> _DATA TO EXAMINE_
::::::::

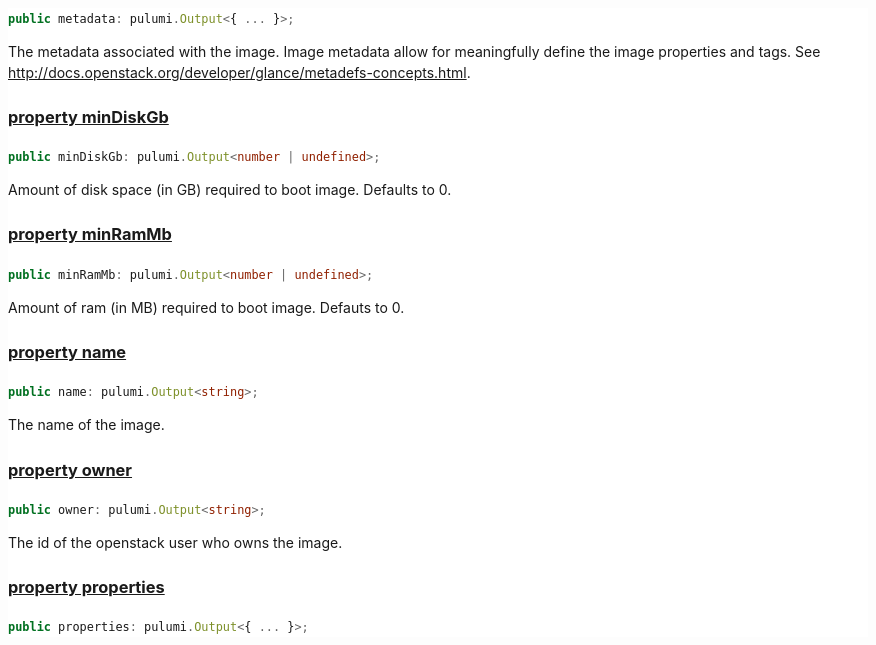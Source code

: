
 ```typescript
public metadata: pulumi.Output<{ ... }>;
```


The metadata associated with the image.
Image metadata allow for meaningfully define the image properties
and tags. See http://docs.openstack.org/developer/glance/metadefs-concepts.html.

<h3 class="pdoc-member-header">
<a class="pdoc-child-name" href="/images/image.ts#L76">property minDiskGb</a>
</h3>

```typescript
public minDiskGb: pulumi.Output<number | undefined>;
```


Amount of disk space (in GB) required to boot image.
Defaults to 0.

<h3 class="pdoc-member-header">
<a class="pdoc-child-name" href="/images/image.ts#L81">property minRamMb</a>
</h3>

```typescript
public minRamMb: pulumi.Output<number | undefined>;
```


Amount of ram (in MB) required to boot image.
Defauts to 0.

<h3 class="pdoc-member-header">
<a class="pdoc-child-name" href="/images/image.ts#L85">property name</a>
</h3>

```typescript
public name: pulumi.Output<string>;
```


The name of the image.

<h3 class="pdoc-member-header">
<a class="pdoc-child-name" href="/images/image.ts#L89">property owner</a>
</h3>

```typescript
public owner: pulumi.Output<string>;
```


The id of the openstack user who owns the image.

<h3 class="pdoc-member-header">
<a class="pdoc-child-name" href="/images/image.ts#L95">property properties</a>
</h3>

```typescript
public properties: pulumi.Output<{ ... }>;
```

::::::::

Go through the material above, and wherever a line holds the word "pulumi", copy it.

public metadata: pulumi.Output<{ ... }>;
public minDiskGb: pulumi.Output<number | undefined>;
public minRamMb: pulumi.Output<number | undefined>;
public name: pulumi.Output<string>;
public owner: pulumi.Output<string>;
public properties: pulumi.Output<{ ... }>;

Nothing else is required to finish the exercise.